From: Paolo Bonzini <pbonzini@redhat.com>
To: Kevin Wolf <kwolf@redhat.com>
Cc: jcody@redhat.com, qemu-devel@nongnu.org
Subject: Re: [Qemu-devel] [PATCH v2 26/45] mirror: introduce mirror job
Date: Tue, 16 Oct 2012 08:36:57 +0200 [thread overview]
Message-ID: <507D0089.8000104@redhat.com> (raw)
In-Reply-To: <507C4065.2010508@redhat.com>
Il 15/10/2012 18:57, Kevin Wolf ha scritto:
> Am 26.09.2012 17:56, schrieb Paolo Bonzini:
>> This patch adds the implementation of a new job that mirrors a disk to
>> a new image while letting the guest continue using the old image.

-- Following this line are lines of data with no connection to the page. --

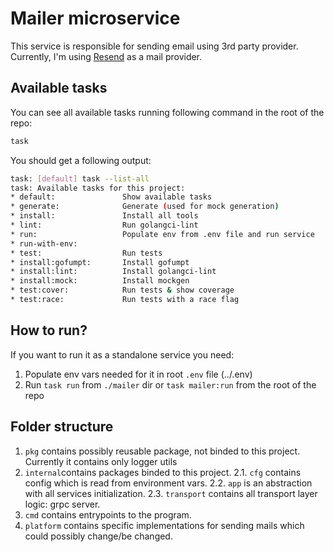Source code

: # Mailer microservice

This service is responsible for sending email using 3rd party provider. Currently, I'm using [Resend](https://resend.com/overview) as a mail provider.

## Available tasks

You can see all available tasks running following command in the root of the repo:

```sh
task
```

You should get a following output:

```sh
task: [default] task --list-all
task: Available tasks for this project:
* default:               Show available tasks
* generate:              Generate (used for mock generation)
* install:               Install all tools
* lint:                  Run golangci-lint
* run:                   Populate env from .env file and run service
* run-with-env:
* test:                  Run tests
* install:gofumpt:       Install gofumpt
* install:lint:          Install golangci-lint
* install:mock:          Install mockgen
* test:cover:            Run tests & show coverage
* test:race:             Run tests with a race flag
```

## How to run?

If you want to run it as a standalone service you need:

1. Populate env vars needed for it in root `.env` file (../.env)
2. Run `task run` from `./mailer` dir or `task mailer:run` from the root of the repo

## Folder structure

1. `pkg` contains possibly reusable package, not binded to this project. Currently it contains only logger utils
2. `internal`contains packages binded to this project.
   2.1. `cfg` contains config which is read from environment vars.
   2.2. `app` is an abstraction with all services initialization.
   2.3. `transport` contains all transport layer logic: grpc server.
3. `cmd` contains entrypoints to the program.
4. `platform` contains specific implementations for sending mails which could possibly change/be changed.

>> The target is treated as a "black box" and data is copied from the
>> source to the target in the background. This can be used for several
>> purposes, including storage migration, continuous replication, and
>> observation of the guest I/O in an external program. It is also a
>> first step in replacing the inefficient block migration code that is
>> part of QEMU.
>>
>> The job is possibly never-ending, but it is logically structured into
>> two phases: 1) copy all data as fast as possible until the target
>> first gets in sync with the source; 2) keep target in sync and
>> ensure that reopening to the target gets a correct (full) copy
>> of the source data.
>>
>> The second phase is indicated by the progress in "info block-jobs"
>> reporting the current offset to be equal to the length of the file.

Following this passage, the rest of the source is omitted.